▶ **Assignment**
Copy out all the lines of the data precisely, omitting any pictures.

▶ **Data records**
↓↓↓

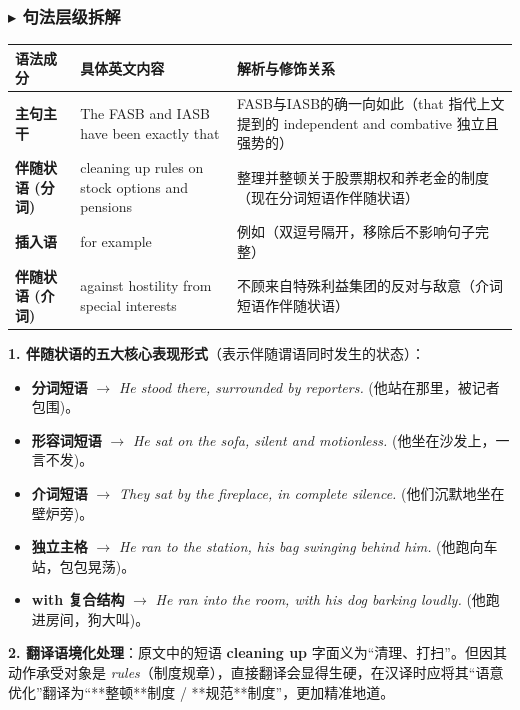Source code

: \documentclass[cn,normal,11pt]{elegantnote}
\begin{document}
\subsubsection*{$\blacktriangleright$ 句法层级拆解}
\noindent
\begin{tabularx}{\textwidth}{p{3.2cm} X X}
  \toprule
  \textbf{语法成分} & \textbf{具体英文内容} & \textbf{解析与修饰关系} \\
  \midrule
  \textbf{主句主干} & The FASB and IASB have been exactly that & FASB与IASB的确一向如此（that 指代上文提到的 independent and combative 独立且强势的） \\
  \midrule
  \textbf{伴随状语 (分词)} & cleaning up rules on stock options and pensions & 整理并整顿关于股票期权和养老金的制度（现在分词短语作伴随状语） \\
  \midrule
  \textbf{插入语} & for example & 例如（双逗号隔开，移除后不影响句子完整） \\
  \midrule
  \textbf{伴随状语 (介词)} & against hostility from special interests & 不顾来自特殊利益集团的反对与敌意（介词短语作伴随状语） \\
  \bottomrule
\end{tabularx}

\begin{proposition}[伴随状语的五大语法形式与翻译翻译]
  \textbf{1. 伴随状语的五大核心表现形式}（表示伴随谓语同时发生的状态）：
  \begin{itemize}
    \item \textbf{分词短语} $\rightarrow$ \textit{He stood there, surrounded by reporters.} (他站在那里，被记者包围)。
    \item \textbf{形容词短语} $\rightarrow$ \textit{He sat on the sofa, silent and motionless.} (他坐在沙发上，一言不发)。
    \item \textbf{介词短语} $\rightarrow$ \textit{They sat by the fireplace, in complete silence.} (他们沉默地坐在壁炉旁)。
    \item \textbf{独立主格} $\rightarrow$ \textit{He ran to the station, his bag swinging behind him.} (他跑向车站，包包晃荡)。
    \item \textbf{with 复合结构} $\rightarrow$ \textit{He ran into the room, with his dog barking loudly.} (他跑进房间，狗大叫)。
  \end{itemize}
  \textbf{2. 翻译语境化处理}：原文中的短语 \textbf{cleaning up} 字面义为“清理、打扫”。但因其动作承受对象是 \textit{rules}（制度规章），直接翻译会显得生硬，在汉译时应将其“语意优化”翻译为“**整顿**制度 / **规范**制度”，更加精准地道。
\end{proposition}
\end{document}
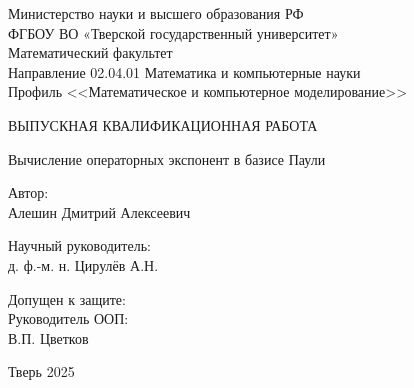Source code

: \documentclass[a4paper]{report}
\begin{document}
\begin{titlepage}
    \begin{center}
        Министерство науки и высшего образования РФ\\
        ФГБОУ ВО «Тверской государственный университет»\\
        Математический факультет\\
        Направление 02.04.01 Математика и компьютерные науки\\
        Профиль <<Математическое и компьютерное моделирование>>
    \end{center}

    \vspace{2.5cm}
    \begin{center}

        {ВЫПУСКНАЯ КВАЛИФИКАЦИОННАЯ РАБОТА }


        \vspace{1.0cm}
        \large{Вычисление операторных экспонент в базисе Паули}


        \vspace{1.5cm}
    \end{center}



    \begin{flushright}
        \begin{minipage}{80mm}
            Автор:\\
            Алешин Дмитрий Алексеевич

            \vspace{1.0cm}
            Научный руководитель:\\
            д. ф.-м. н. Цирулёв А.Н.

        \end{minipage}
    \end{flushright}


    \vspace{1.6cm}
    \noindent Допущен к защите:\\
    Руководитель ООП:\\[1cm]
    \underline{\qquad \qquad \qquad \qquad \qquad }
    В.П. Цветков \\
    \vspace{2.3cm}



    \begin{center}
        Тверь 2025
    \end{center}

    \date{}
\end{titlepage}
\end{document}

↑↑↑

▶ **Answer to this problem**
Source code

: \documentclass[cn,normal,11pt]{elegantnote}
\begin{document}
\subsubsection*{$\blacktriangleright$ 句法层级拆解}
\noindent
\begin{tabularx}{\textwidth}{p{3.2cm} X X}
  \toprule
  \textbf{语法成分} & \textbf{具体英文内容} & \textbf{解析与修饰关系} \\
  \midrule
  \textbf{主句主干} & The FASB and IASB have been exactly that & FASB与IASB的确一向如此（that 指代上文提到的 independent and combative 独立且强势的） \\
  \midrule
  \textbf{伴随状语 (分词)} & cleaning up rules on stock options and pensions & 整理并整顿关于股票期权和养老金的制度（现在分词短语作伴随状语） \\
  \midrule
  \textbf{插入语} & for example & 例如（双逗号隔开，移除后不影响句子完整） \\
  \midrule
  \textbf{伴随状语 (介词)} & against hostility from special interests & 不顾来自特殊利益集团的反对与敌意（介词短语作伴随状语） \\
  \bottomrule
\end{tabularx}

\begin{proposition}[伴随状语的五大语法形式与翻译翻译]
  \textbf{1. 伴随状语的五大核心表现形式}（表示伴随谓语同时发生的状态）：
  \begin{itemize}
    \item \textbf{分词短语} $\rightarrow$ \textit{He stood there, surrounded by reporters.} (他站在那里，被记者包围)。
    \item \textbf{形容词短语} $\rightarrow$ \textit{He sat on the sofa, silent and motionless.} (他坐在沙发上，一言不发)。
    \item \textbf{介词短语} $\rightarrow$ \textit{They sat by the fireplace, in complete silence.} (他们沉默地坐在壁炉旁)。
    \item \textbf{独立主格} $\rightarrow$ \textit{He ran to the station, his bag swinging behind him.} (他跑向车站，包包晃荡)。
    \item \textbf{with 复合结构} $\rightarrow$ \textit{He ran into the room, with his dog barking loudly.} (他跑进房间，狗大叫)。
  \end{itemize}
  \textbf{2. 翻译语境化处理}：原文中的短语 \textbf{cleaning up} 字面义为“清理、打扫”。但因其动作承受对象是 \textit{rules}（制度规章），直接翻译会显得生硬，在汉译时应将其“语意优化”翻译为“**整顿**制度 / **规范**制度”，更加精准地道。
\end{proposition}
\end{document}
Source code

: \documentclass[a4paper]{report}
\begin{document}
\begin{titlepage}
    \begin{center}
        Министерство науки и высшего образования РФ\\
        ФГБОУ ВО «Тверской государственный университет»\\
        Математический факультет\\
        Направление 02.04.01 Математика и компьютерные науки\\
        Профиль <<Математическое и компьютерное моделирование>>
    \end{center}

    \vspace{2.5cm}
    \begin{center}

        {ВЫПУСКНАЯ КВАЛИФИКАЦИОННАЯ РАБОТА }


        \vspace{1.0cm}
        \large{Вычисление операторных экспонент в базисе Паули}


        \vspace{1.5cm}
    \end{center}



    \begin{flushright}
        \begin{minipage}{80mm}
            Автор:\\
            Алешин Дмитрий Алексеевич

            \vspace{1.0cm}
            Научный руководитель:\\
            д. ф.-м. н. Цирулёв А.Н.

        \end{minipage}
    \end{flushright}


    \vspace{1.6cm}
    \noindent Допущен к защите:\\
    Руководитель ООП:\\[1cm]
    \underline{\qquad \qquad \qquad \qquad \qquad }
    В.П. Цветков \\
    \vspace{2.3cm}



    \begin{center}
        Тверь 2025
    \end{center}

    \date{}
\end{titlepage}
\end{document}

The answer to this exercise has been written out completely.